一躍トップスターの座を獲得し、敏腕マネージャーがつくようになる。

このマネージャー役のブノワ・マジメルも、圧倒的な存在感があった。
ほぼムッとした表情を変えないのだけど、その中に喜びも哀しみも驚きも詰まっていて
小さな目の動きで、何を考えてるかが伝わってくる。

絶好調のクロードが恋に落ちたのは、フレンチポップ界のアイドルであるフランス・ギャル!
うわあ、彼女がクロード・フランソワと熱愛関係にあったなんて、全然知らなかった。
この頃のフランス・ギャルといえば、15、16歳。デビューしたばっかりじゃないですか。
うーむ、したたかだわ。女としての強さもみえ、彼女のイメージがちょっと変わったなぁ。
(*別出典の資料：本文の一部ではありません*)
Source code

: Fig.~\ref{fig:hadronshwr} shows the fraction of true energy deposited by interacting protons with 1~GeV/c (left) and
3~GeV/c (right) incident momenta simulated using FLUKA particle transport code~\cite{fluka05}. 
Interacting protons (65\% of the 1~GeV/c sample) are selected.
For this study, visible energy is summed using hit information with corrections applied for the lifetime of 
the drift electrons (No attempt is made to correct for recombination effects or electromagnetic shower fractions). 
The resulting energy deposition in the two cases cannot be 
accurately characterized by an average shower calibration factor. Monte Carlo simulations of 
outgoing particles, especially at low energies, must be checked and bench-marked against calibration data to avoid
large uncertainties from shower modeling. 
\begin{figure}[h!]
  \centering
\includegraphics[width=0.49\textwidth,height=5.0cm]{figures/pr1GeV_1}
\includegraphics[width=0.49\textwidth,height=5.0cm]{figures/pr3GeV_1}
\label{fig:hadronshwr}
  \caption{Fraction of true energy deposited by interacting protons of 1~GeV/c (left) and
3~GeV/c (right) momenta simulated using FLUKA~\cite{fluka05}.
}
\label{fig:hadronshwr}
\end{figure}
ギャルとの破局後は、家庭的なイザベルと結婚し、二児の子どもにも恵まれたクロード。
(ちなみにギャルの本名もイザベル・・・)
マネージャーとの決別後は、自らのプロデュースを細部にわたり拘り抜いて行い、世界ではじめて
ファンクラブを立ち上げ、出版社やモデル事務所を経営するなど実業家としての才能も発揮した。
アメリカ、イギリスのヒット曲を自在にカヴァーし、自らの作詞・作曲ナンバーも多数。勢力的に
公演を行い、39歳までの生涯を一気に駆け抜けた・・・。

見終わって感じたのは、この傲慢で独善的で革新的なエンターティナーは、フランス国民に深く深く愛されたのだという事。
なんだろう、この創り手のなみなみならぬ愛は。
もちろん愛がなきゃ、その人の映画なんて創らないだろうけど。それだけじゃない、違和感があった。
そこでもう一度、映画のチラシを読み返して、納得。クロード・フロンソワの息子たちが「世界デビューする直前に、39歳で
夭逝した父を世界に伝えるチャンスを与えてやりたかった」と全面協力しているのだ。
ひとつとして描き漏らしたくないというようなエピソードの詳細さや、心の傷までをもみせるようなプライベートシーンの多さに
それが現れていると思う。
当時の華やかなエンターテイメント界を上っ面で再現するのではなく、リアリティをも感じることのできる作品だ。